As we waited, we explored small caves that had been carved out by millenia of erosion. Homer desrcibes the stormy waters of the Ionian Sea as being “wine dark,” but today the calm water looked like glass. On the horizon were the tops of distant islands. I imagined hopping in a trireme and exploring these distant shores. Despite its importance as a Christian monastic enclave, Athos has pagan origins. Its name comes from a giant that Poseidon defeated and buried under the holy mountain. For centuries before the rise of Christianity pagan Greeks fought, traded, explored, and sacrificed to their pantheon of gods on these holy shores. The Christian presence here seems to echo an older and deeper sacredness connected to the peninsula’s water, earth, and natural life itself.

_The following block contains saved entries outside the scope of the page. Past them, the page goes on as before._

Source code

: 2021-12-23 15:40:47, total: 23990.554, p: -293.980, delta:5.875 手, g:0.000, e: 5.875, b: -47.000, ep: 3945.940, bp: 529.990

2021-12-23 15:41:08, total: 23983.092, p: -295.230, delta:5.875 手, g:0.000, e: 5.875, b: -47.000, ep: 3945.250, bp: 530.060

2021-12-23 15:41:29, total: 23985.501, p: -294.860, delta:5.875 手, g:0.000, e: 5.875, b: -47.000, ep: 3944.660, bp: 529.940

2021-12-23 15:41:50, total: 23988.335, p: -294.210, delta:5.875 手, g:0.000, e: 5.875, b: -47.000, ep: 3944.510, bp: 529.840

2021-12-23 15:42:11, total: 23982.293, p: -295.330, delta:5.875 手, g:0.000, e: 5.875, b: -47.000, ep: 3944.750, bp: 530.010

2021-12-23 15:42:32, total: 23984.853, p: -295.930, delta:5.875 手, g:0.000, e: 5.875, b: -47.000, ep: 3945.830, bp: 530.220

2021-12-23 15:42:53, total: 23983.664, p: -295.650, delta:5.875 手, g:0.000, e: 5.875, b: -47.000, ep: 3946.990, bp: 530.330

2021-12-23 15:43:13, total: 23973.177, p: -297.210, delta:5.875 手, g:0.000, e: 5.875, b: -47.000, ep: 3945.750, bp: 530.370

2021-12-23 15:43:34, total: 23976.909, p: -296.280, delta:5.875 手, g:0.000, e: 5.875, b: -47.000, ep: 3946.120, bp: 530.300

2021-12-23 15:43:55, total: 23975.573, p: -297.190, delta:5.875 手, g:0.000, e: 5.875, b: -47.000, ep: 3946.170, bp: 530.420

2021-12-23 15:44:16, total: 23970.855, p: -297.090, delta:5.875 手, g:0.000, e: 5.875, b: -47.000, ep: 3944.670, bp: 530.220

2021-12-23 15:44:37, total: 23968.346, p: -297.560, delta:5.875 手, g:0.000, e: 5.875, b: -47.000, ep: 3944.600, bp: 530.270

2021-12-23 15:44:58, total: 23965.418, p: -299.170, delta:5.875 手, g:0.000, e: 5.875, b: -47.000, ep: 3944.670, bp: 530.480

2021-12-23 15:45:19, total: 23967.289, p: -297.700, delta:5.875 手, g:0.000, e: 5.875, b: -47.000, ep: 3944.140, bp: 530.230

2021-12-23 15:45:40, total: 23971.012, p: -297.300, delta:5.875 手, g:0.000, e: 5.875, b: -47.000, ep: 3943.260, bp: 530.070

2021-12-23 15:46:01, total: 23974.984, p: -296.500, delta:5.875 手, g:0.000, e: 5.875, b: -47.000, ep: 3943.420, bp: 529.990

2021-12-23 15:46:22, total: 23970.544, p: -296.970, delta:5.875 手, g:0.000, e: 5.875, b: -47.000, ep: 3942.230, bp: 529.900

Back in Ouranoupoli we found the car and set out for Thessaloniki. Athos narrows to a thin isthmus before it reconnects with the Greek mainland. Here, in the 5th century, the Persian king Xerxes dug a canal to assist his invasion of southern Greece. Prior to the canal’s construction, much of the Persian navy was destroyed in a storm in the dangerous wine dark waters that surround the peninsula, necessitating this shortcut. Today the canal is completely silted up. Apart from a sign, bilingual in English and Greek, nothing indicates that this was once one of the ancient world’s greatest engineering feats: just a few scraggly bushes, cracked clay soil, and a rusty chain-link fence.